DWINDLING US thermal coal demand stung Peabody Energy in the June quarter, but the coal giant was able to hold some hope in strengthening Pacific coal markets for its Australian output.
Slumped demand cuts into Peabody profits Slumped demand cuts into Peabody profits Slumped demand cuts into Peabody profits Slumped demand cuts into Peabody profits Slumped demand cuts into Peabody profits

A train carrying Peabody Energy's North Antelope Rochelle Mine product in the Powder River Basin.

Angie Tomlinson

The largest coal producer in the US posted net income of $US79 million, down from $233 million in the June 2008 quarter, and below analyst expectations.

June quarter earnings before interest, taxes, depreciation and amortisation was $323.6 million, down from $446.9 million last year. Income from continuing operations was $87.7 million, while quarterly revenues were $1.34 billion.

Second quarter sales of 59.5 million tons were on par with the year-ago quarter despite production declining as cuts in the Powder River Basin took effect.

US revenues per ton, however, were able to nudge up 4% year-on-year thanks to higher-priced Midwestern contracts and a change in mix toward higher-priced Western coal products.

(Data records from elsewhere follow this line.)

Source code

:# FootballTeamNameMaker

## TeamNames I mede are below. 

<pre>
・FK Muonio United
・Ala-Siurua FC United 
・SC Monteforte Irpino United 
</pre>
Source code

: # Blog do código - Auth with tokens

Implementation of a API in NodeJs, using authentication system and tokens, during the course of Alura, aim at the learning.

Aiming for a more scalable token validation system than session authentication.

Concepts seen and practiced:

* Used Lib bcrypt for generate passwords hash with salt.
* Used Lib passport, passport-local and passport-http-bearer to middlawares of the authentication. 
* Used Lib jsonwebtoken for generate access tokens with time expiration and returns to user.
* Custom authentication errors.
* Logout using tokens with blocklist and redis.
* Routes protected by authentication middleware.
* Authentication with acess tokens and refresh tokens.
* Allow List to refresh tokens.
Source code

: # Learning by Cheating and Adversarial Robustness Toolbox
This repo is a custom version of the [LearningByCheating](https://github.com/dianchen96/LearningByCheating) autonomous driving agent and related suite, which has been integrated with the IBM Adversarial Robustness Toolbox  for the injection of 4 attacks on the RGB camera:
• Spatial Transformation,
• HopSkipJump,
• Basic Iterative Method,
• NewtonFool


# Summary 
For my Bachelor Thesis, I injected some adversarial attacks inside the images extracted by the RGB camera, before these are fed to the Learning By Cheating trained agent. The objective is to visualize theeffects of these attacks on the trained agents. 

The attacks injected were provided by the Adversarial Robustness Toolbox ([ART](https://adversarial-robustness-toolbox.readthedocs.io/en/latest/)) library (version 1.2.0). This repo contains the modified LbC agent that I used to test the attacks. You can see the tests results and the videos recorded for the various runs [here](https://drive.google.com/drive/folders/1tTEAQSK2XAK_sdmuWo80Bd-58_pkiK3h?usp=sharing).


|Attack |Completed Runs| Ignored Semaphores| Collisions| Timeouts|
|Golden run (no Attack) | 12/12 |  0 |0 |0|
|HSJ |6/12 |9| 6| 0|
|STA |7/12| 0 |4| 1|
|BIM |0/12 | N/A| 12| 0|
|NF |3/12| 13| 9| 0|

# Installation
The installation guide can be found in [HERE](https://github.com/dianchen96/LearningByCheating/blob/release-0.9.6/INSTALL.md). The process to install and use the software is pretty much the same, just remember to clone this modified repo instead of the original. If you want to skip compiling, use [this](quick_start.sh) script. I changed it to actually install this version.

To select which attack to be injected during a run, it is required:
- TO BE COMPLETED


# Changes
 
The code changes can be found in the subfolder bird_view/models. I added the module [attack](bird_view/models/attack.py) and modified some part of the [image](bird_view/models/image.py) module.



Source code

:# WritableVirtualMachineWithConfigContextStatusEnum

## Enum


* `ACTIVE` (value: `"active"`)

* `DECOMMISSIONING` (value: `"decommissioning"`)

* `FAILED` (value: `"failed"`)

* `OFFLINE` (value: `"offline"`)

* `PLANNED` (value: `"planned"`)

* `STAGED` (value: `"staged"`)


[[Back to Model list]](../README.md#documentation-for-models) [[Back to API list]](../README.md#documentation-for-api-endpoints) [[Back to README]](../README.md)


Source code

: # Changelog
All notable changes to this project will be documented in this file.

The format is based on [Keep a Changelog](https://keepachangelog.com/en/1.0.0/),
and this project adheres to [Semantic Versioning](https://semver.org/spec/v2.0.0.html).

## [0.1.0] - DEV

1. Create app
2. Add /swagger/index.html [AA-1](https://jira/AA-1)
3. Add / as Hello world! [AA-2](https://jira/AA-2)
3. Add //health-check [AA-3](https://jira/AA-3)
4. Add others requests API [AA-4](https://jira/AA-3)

Australian production totalled 5.1Mt, up 600,000t from the last quarter but down 400,000t from last year.

Australian metallurgical coal sales were down due to softer demand and protracted price negotiations, with total sales for the year to date reaching 1.9Mt.

Revenues per ton also slipped as lower pricing kicked in from April 1.

Peabody president Richard Navarre was upbeat on demand for Australian coal but could not summon the same enthusiasm for the US market.

“The Pacific markets continue to strengthen, with record net coal imports flowing into China and low stockpiles in India,” Navarre said.

“Global met coal prices have strengthened and the steep forward curve for thermal coal prices implies strong future markets. As a result of higher inventories, US markets will take a longer time to rebound.”

Peabody chief executive Gregory Boyce said, based on Pacific market trends, he expected Australian metallurgical and thermal coal sales to increase in 2010 using the company’s existing capacity.

Peabody has now priced 90% of its Australian metallurgical coal for 2009, with prices ranging from $129 per tonne for high-quality hard coking coal to the high $80s for pulverised coal injection coal and above $100/t for semi-hard coals.

It said negotiations were still occurring with some customers on 2009 volumes and treatment of 2008 carryover commitments. Peabody said it expected more than $100 million in EBITDA related to carryover contracts would be recovered between 2010 and 2012.

During the quarter, Peabody also priced 3.8Mt of export thermal coal for 2009 from Australian operations in line with benchmark pricing.

In the US market, Peabody said coal demand would be 115-125Mt below last year.

Peabody’s US coal production fell nearly 25Mt during the second quarter.

Despite subdued demand, Peabody continued to target a 2009 spend of $400-450 million.

Of that expenditure, $100 million will be spent this year on the 8Mt per annum Bear Run mine. The surface mine is already under construction and will ramp up in 2010.

Peabody said the project was supported by long-term contracts, which represented almost $6 billion in revenue.

Looking ahead, Peabody anticipates 2009 EBITDA of $1-1.2 billion on production of 185-190Mt in the US and 20-23Mt in Australia.

The company said its results would be affected by actual deliveries of metallurgical coal from Australia, steam coal deliveries in the US, coal chain logistics and exchange rates.